# Can my employer track my internet usage through a router?



## shindig (Apr 13, 2010)

I have a related question to this thread.

Recently I did a very stupid thing!!

While travelling on business for my employer, I used my work laptop to view some innappropriate material online. Not through my employers network, but on a public network. I know this was stupid, but boredom in a hotel room and too much to drink were a bad combination.

Anyway, I deleted my browsing history etc (Firefox).

But, I noticed later, after connecting to my corporate LAN, that Macromedia Flash player had cached references to some of the rather embarrassing websites in my Roaming profile in "C:\users\<username>\AppData\Roaming\Macromedia.

I since deleted this and scrubbed the disk using Ccleaner. But what is the liklihood that this could become an issue for me? I am really quite worried that it will be noticed and that someday I will get called into my bosses office to explain? Is monitoring of keywords etc in a users profile normal?

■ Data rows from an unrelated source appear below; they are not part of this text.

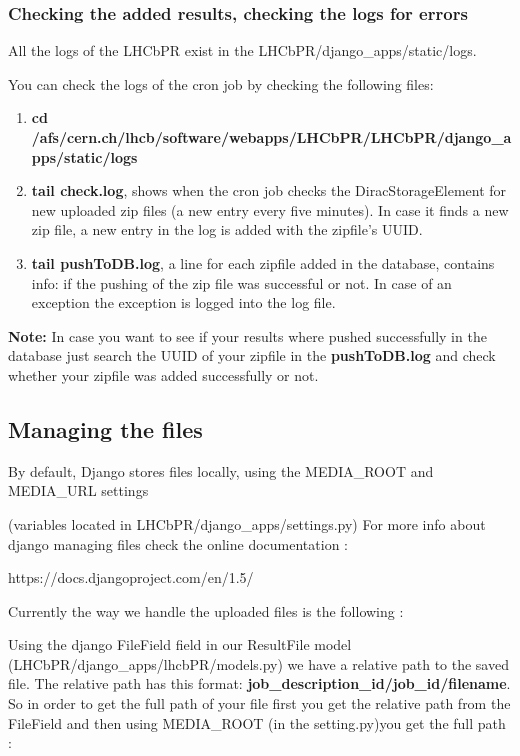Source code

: \documentclass{lhcbnote}
\begin{document}
\subsubsection{Checking the added results, checking the logs for errors}
All the logs of the LHCbPR exist in the LHCbPR/django\_apps/static/logs.

You can check the logs of the cron job by checking the following files:

\begin{enumerate}
\item
{\bf cd /afs/cern.ch/lhcb/software/webapps/LHCbPR/LHCbPR/django\_apps/static/logs}
\item
{\bf tail check.log}, shows when the cron job checks the DiracStorageElement for new uploaded zip files (a new entry every five minutes). In case it finds a 
new zip file, a new entry in the log is added with the zipfile's UUID.
\item 
{\bf tail pushToDB.log}, a line for each zipfile added in the database, contains info: if the pushing of the zip file was successful or not. In 
case of an exception the exception is logged into the log file. 
\end{enumerate}

{\bf Note:} In case you want to see if your results where pushed successfully in the database just search the UUID of your zipfile in the {\bf pushToDB.log} and 
check whether your  zipfile was added successfully or not. 

\subsection {Managing the files}

By default, Django stores files locally, using the MEDIA\_ROOT and MEDIA\_URL settings 

(variables located in LHCbPR/django\_apps/settings.py)
For more info about django managing files check the online documentation : 

https://docs.djangoproject.com/en/1.5/

Currently the way we handle the uploaded files is the following :

Using the django FileField field in our ResultFile model (LHCbPR/django\_apps/lhcbPR/models.py) we have a relative 
path to the saved file. The relative path has this format: {\bf job\_description\_id/job\_id/filename}. So in order to get the full path of your file 
first you get the relative path from the FileField and then using MEDIA\_ROOT (in the setting.py)you get the full path :
\end{document}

Is this Roaming profile backed up on a network computer somewhere with this info just waiting to be discovered?

Note, there was nothing illegal viewed, just innappropriate.


----------



## 2xg (Aug 5, 2009)

Hello.

Although you're having a similar issue I have created your own Thread here.

------------
What you've done is illegal, using a company's laptop for personal use is not acceptable. Your work can definitely track of your web activities.

This is an inappropriate action and TSF does not support such activities, please read our Forums Rules for proper conducts.

This Thread is now Closed!


----------